Given records:

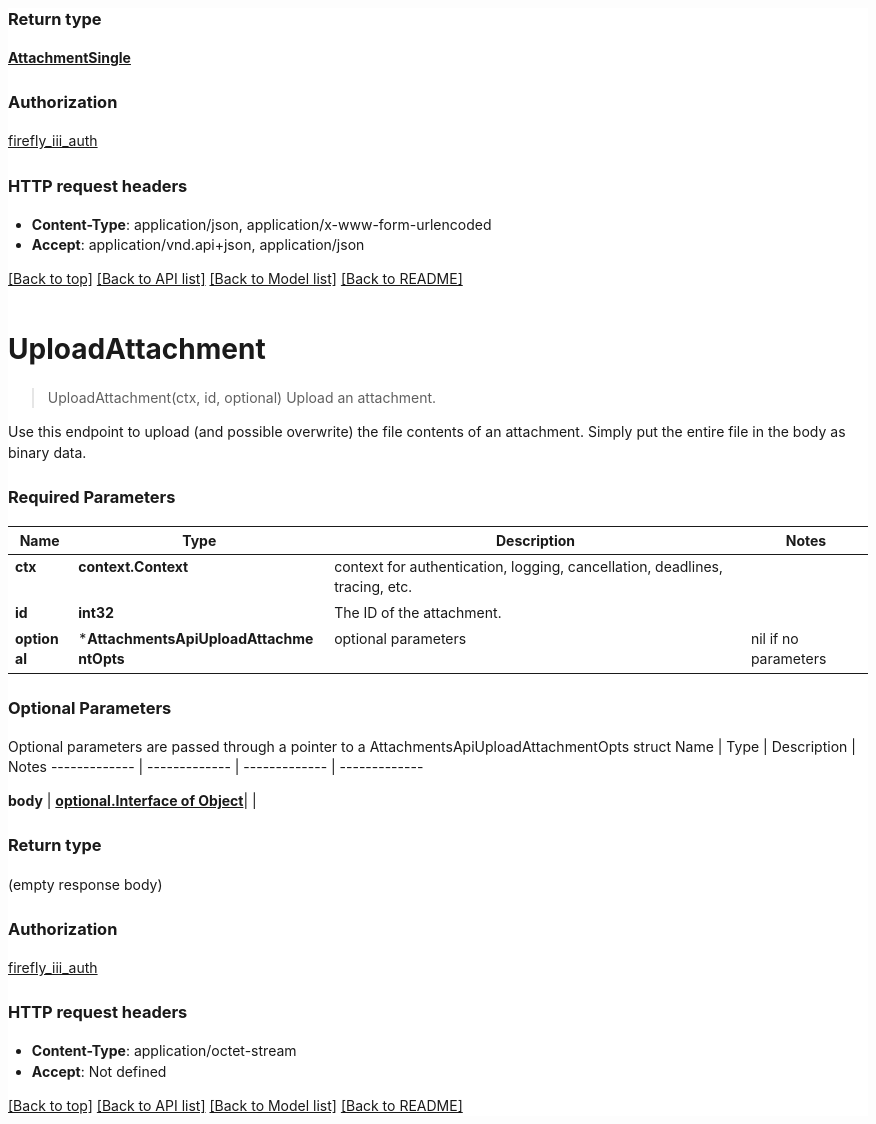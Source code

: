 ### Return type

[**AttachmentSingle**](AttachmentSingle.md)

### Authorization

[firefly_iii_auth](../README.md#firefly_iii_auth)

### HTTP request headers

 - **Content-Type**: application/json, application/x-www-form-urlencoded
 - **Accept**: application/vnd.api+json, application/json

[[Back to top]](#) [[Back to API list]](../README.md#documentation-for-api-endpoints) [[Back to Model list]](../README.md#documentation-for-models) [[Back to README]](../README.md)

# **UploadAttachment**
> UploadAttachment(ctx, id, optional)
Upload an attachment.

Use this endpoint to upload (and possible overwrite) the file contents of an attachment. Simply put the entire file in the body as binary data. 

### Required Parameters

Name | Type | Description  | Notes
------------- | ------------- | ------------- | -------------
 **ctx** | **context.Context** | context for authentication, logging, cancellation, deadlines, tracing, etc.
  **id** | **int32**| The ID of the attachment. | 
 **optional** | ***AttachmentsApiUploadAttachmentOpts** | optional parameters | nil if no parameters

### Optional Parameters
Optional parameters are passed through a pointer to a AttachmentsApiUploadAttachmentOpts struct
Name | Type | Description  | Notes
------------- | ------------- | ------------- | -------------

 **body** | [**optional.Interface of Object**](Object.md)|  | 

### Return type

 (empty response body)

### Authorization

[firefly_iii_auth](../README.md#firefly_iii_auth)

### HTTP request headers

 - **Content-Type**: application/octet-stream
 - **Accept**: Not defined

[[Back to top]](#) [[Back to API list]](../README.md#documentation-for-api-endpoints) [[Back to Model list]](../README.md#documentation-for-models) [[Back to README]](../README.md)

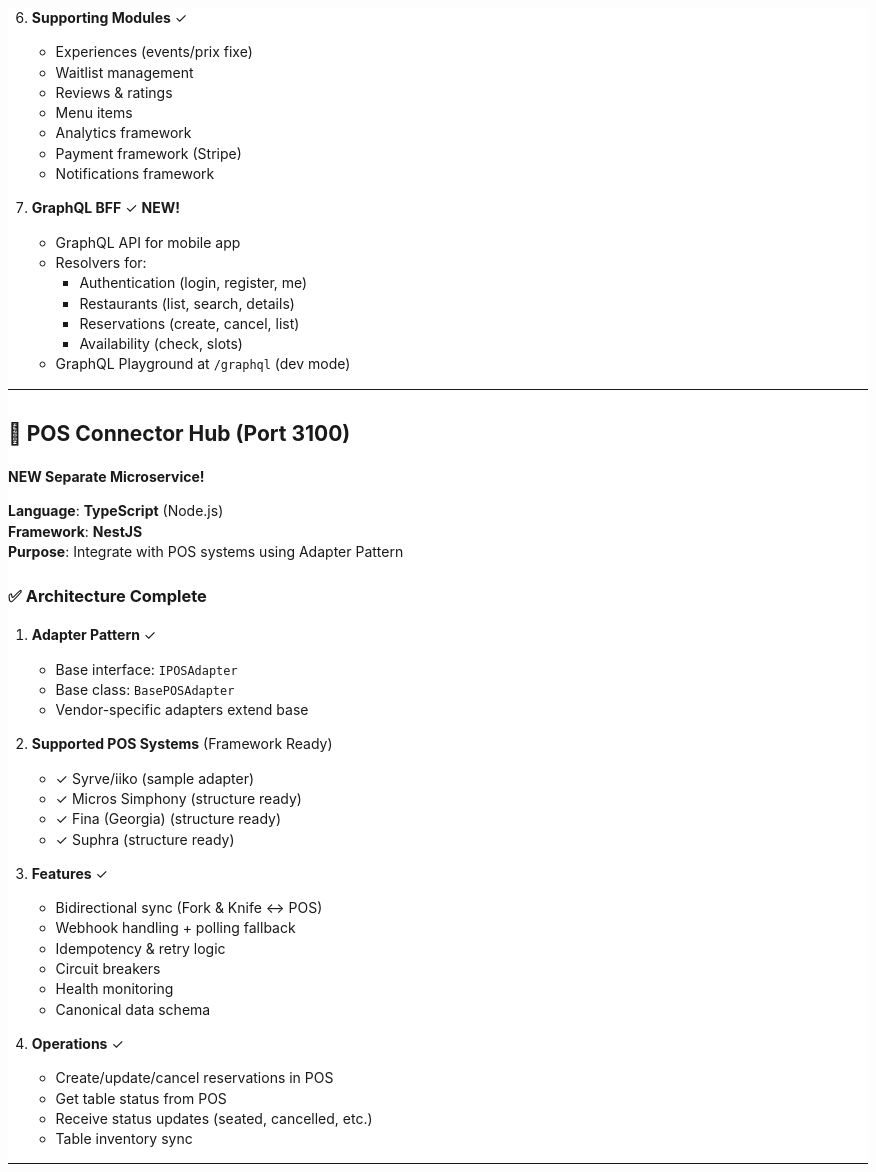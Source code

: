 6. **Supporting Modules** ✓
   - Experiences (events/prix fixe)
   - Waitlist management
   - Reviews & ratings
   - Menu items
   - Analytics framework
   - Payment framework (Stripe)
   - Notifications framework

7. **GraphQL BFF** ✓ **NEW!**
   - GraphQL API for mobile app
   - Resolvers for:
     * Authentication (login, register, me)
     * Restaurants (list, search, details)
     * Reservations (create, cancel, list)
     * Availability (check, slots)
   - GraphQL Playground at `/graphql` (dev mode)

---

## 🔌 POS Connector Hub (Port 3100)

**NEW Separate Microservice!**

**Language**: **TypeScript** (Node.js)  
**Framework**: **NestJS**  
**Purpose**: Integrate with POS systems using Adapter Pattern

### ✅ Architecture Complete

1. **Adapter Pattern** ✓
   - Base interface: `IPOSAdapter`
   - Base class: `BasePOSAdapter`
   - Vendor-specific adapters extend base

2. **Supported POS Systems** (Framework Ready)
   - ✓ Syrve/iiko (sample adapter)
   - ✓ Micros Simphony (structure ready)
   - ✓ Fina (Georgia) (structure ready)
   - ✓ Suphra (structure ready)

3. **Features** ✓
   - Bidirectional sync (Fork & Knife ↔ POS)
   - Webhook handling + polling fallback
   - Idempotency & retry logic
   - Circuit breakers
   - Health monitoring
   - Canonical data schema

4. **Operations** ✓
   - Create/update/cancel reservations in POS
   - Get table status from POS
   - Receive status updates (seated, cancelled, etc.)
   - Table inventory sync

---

Required work:
For each line above that includes "status", make a copy.

Solution to this problem:
   - Get table status from POS
   - Receive status updates (seated, cancelled, etc.)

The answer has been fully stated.